Applying topic modelling to source code history, Chen et al. ’s goal was to study the effect of conceptual concerns on code quality. They found that some topics were indeed more defect-prone than others. Hindle et al. [39, 40] looked at commit-log messages, aiming to automatically label the topics identified by topic modelling. They presented an approach which could produce appropriate, context-sensitive labels to support cross-project analysis of software maintenance activities. Finally, Corley et al.  applied topic modelling to change sets with the goal of improving existing feature location approaches, and found that their work resulted in good performance.
Vii-B Topic modelling of bug reports and development issues
Software engineering researchers have also applied topic modelling to bug reports and development issues, to answer a wide variety of research questions. In one of the first studies in this area, Linstead and Baldi 
found substantial promise in applying statistical text mining algorithms, such as topic modelling, for estimating bug report quality. To enable this kind of analysis, they defined an information-theoretic measure of the coherence of bug reports.
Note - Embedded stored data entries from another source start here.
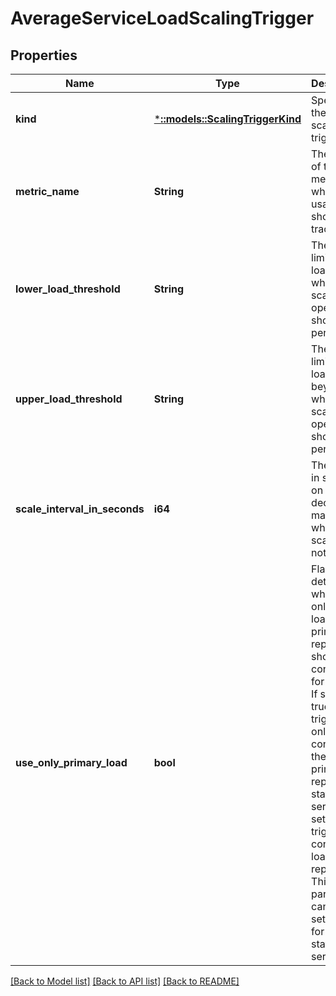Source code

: # AverageServiceLoadScalingTrigger

## Properties
Name | Type | Description | Notes
------------ | ------------- | ------------- | -------------
**kind** | [***::models::ScalingTriggerKind**](ScalingTriggerKind.md) | Specifies the kind of scaling trigger | [default to null]
**metric_name** | **String** | The name of the metric for which usage should be tracked. | [default to null]
**lower_load_threshold** | **String** | The lower limit of the load below which a scale in operation should be performed. | [default to null]
**upper_load_threshold** | **String** | The upper limit of the load beyond which a scale out operation should be performed. | [default to null]
**scale_interval_in_seconds** | **i64** | The period in seconds on which a decision is made whether to scale or not. | [default to null]
**use_only_primary_load** | **bool** | Flag determines whether only the load of primary replica should be considered for scaling. If set to true, then trigger will only consider the load of primary replicas of stateful service.  If set to false, trigger will consider load of all replicas.  This parameter cannot be set to true for stateless service. | [default to null]

[[Back to Model list]](../README.md#documentation-for-models) [[Back to API list]](../README.md#documentation-for-api-endpoints) [[Back to README]](../README.md)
The goal of Nguyen et al. ’s application of topic modelling to bug reports was the detection of duplicates. They employed a combination of information retrieval and topic modelling, and found that their approach outperformed state-of-the-art approaches. In a similar research effort, Klein et al. ’s work also aimed at automated bug report deduplication, resulting in a significant improvement over previous work. As part of this work, the authors introduced a metric which measures the first shared topic between two topic-document distributions. Nguyen et al.  applied topic modelling to a set of defect records from IBM, with the goal of inferring developer expertise through defect analysis. The authors found that defect resolution time is strongly influenced by the developer and his/her expertise in a defect’s topic.
Not all reports entered in a bug tracking system are necessarily bugs. Pingclasai et al.  developed an approach based on topic modelling which can distinguish bug reports from other requests. The authors found that their approach was able to achieve a good performance. Zibran  also found topic modelling to be a promising approach for bug report classification. His work explored the automated classification of bug reports into a predefined set of categories.
Naguib et al.  applied topic modelling to bug reports in order to automatically issue recommendations as to who a bug report should be assigned to. Their work was based on activity profiles and resulted in a good average hit ratio.
In an effort to automatically determine the emotional state of a project and thus improve emotional awareness in a software development team, Guzman and Bruegge  applied topic modelling to textual content from mailing lists and Confluence artefacts. They found that their proposed emotion summaries had a high correlation with the emotional state of a project.
Layman et al.  applied topic modelling to NASA space system problem reports, with the goal of extracting trends in testing and operational failures. They were able to identify common issues during different phases of a project. They also reported that the process of selecting the topic modelling parameters lacks definitive guidance and that defining semantically-meaningful topic labels requires non-trivial effort and domain expertise.
Focusing on security issues posted in GitHub repositories, Zahedi et al.  applied topic modelling to identify and understand common security issues. They found that the majority of security issues reported in GitHub issues was related to identity management and cryptography.
Vii-C Topic modelling of Stack Overflow content
Linares-Vásquez et al.  conducted an exploratory analysis of mobile development issues, with the goal of extracting hot topics from Stack Overflow questions related to mobile development. They found that most questions included topics related to general concerns and compatibility issues. In a similar more recent effort, Rosen and Shihab  set out to identify what mobile developers are asking about on Stack Overflow. They identified various frequently discussed topics, such as app distribution, mobile APIs, and data management.
Looking beyond the scope of mobile development, Barua et al.  contributed an analysis of topics and trends on Stack Overflow. They found that topics of interest ranged widely from jobs to version control systems and C# syntax. Zou et al.  applied topic modelling to Stack Overflow data with a similar goal, i.e., to understand developer needs. Among other findings, they reported that the most frequent topics were related to usability and reliability.
Allamanis and Sutton ’s goal was the identification of programming concepts which are most confusing, based on an analysis of Stack Overflow questions by topic, type, and code. Based on their work, they were able to associate programming concepts and identifiers with particular types of questions. Aiming at the identification of API usage obstacles, Wang and Godfrey  studied questions posted by iOS and Android developers on Stack Overflow. Their topic modelling analysis revealed several iOS and Android API classes which appeared to be particularly likely to challenge developers.
Campbell et al.  applied topic modelling to content from Stack Overflow as well as project documentation, with the goal of identifying topics inadequately covered by project documentation. They were able to successfully detect such deficient documentation using topic analysis. As part of the development of a recommender system, Wang et al.  set out to recommend Stack Overflow posts to users which are likely to concern API design-related issues. Their topic modelling approach was able to achieve high accuracy.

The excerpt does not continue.